Data for this task:
*** Begin section ***

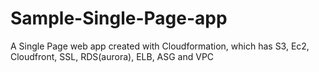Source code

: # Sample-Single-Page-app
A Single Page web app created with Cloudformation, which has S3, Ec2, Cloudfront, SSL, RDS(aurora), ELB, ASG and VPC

*** End section ***
*** Begin section ***

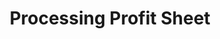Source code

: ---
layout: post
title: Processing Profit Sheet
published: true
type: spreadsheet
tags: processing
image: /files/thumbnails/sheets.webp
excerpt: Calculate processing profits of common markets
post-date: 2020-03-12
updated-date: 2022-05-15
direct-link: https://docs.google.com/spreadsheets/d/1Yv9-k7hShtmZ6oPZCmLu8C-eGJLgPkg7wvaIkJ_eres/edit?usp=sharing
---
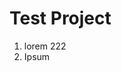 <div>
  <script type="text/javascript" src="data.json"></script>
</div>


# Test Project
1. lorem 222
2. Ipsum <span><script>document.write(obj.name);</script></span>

*** End section ***

The task: Look above for the line holding "updated-date: 2022-05-15" and output everything from it down to the line holding "1. lorem 222", both ends included, exactly and without images.

Written response:
updated-date: 2022-05-15
direct-link: https://docs.google.com/spreadsheets/d/1Yv9-k7hShtmZ6oPZCmLu8C-eGJLgPkg7wvaIkJ_eres/edit?usp=sharing
---
 <div>
  <script type="text/javascript" src="data.json"></script>
</div>


# Test Project
1. lorem 222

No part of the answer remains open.